YOUR INSTRUCTIONS: Lines with the word "Python" are the answer; copy each of them from the data below.

DATA SHOWN:

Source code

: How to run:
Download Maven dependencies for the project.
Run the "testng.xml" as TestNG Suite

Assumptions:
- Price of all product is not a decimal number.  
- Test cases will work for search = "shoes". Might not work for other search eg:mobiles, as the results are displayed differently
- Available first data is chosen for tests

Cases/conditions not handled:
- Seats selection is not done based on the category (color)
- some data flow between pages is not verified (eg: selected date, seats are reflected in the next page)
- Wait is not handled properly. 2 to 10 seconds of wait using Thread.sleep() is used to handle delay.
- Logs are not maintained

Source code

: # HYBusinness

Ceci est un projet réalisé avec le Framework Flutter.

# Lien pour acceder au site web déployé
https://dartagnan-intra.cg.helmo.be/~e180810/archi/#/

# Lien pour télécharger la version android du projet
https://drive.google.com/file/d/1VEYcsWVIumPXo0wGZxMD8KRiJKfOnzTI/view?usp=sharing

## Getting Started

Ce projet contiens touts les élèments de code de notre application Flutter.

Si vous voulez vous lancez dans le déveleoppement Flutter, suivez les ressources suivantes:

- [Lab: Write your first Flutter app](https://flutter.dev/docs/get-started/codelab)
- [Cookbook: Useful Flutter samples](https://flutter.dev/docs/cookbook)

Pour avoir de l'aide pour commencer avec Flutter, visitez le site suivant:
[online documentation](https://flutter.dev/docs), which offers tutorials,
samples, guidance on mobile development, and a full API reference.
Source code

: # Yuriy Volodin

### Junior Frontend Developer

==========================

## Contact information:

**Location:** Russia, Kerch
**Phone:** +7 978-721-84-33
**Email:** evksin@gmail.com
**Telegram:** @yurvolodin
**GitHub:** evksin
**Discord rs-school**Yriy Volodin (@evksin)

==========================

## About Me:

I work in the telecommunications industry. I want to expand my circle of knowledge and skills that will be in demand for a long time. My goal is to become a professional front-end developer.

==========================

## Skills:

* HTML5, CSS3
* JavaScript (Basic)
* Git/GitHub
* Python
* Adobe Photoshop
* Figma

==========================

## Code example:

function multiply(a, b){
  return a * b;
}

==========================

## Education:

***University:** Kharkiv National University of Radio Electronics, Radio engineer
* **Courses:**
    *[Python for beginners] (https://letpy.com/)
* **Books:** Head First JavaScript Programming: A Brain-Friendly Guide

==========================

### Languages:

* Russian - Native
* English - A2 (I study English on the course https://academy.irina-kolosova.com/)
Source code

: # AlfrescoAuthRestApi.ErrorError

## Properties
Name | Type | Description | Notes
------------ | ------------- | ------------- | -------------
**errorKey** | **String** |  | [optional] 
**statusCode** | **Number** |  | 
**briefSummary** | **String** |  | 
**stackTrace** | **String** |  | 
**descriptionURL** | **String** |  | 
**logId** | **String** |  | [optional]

COMPLETED TASK:
* Python
    *[Python for beginners] (https://letpy.com/)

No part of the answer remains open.